(Saved entries)
◇ ◇ ◇ ◇ ◇

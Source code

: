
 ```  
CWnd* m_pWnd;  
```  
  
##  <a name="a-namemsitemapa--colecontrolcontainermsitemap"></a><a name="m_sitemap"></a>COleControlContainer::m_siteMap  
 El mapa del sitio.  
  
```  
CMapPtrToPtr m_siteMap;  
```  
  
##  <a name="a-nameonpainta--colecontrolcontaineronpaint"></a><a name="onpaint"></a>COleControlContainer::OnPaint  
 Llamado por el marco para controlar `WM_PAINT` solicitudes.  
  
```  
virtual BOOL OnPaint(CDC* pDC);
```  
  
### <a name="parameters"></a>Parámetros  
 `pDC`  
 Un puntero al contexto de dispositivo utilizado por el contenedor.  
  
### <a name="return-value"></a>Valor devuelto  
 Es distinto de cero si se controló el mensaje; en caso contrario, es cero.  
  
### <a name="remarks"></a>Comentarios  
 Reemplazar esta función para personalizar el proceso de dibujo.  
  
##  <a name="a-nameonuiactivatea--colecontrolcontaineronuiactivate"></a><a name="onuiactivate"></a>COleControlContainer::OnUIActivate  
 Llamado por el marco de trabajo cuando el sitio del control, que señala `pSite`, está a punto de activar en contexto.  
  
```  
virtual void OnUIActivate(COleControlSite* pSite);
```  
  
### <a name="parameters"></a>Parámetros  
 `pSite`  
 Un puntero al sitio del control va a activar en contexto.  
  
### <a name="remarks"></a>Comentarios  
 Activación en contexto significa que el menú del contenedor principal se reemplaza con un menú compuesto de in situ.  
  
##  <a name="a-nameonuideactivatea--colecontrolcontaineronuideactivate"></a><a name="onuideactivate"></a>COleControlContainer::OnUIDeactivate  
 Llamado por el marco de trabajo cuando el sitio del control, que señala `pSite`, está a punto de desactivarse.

◇ ◇ ◇ ◇ ◇

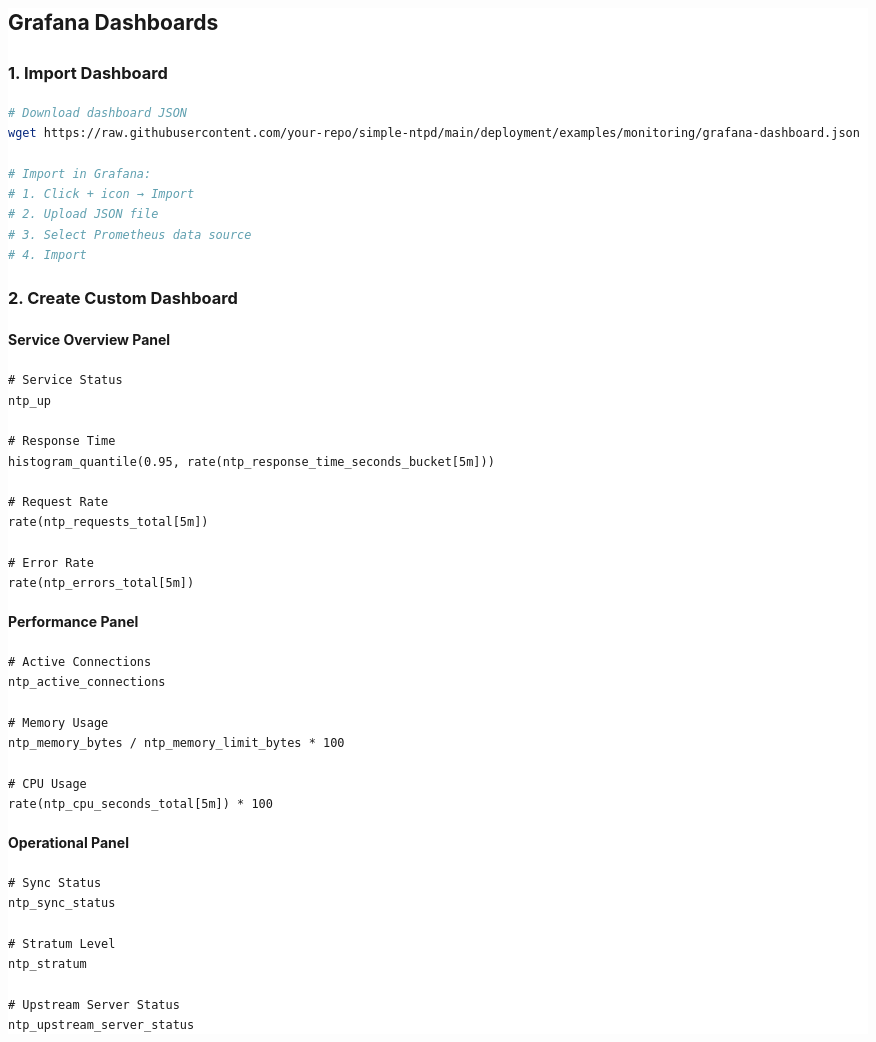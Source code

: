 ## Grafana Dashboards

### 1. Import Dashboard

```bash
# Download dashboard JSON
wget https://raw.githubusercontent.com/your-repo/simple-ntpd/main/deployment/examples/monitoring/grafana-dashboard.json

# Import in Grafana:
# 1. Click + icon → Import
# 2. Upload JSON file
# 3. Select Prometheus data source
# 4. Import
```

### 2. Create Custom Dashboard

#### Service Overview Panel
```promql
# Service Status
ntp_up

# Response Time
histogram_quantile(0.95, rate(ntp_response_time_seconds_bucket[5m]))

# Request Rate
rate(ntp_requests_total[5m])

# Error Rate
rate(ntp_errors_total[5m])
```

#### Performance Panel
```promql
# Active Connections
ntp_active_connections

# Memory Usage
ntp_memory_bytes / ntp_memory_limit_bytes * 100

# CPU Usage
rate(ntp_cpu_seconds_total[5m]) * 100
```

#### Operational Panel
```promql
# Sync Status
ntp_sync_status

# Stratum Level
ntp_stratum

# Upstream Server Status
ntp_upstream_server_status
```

◇ ◇ ◇ ◇ ◇

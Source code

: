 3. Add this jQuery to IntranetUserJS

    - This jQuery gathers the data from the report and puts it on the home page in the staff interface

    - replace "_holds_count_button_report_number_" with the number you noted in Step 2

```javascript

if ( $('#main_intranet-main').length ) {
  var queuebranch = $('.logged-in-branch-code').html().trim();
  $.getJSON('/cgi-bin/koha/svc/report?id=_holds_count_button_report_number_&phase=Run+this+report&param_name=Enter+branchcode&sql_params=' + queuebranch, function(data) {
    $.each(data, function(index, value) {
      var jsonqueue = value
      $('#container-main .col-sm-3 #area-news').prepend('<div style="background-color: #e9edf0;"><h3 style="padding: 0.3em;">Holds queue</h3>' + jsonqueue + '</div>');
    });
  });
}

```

◇ ◇ ◇ ◇ ◇

Task instructions: Lines in the records that hold "OnPaint" should be tallied, with the total given on its own.

Result: 2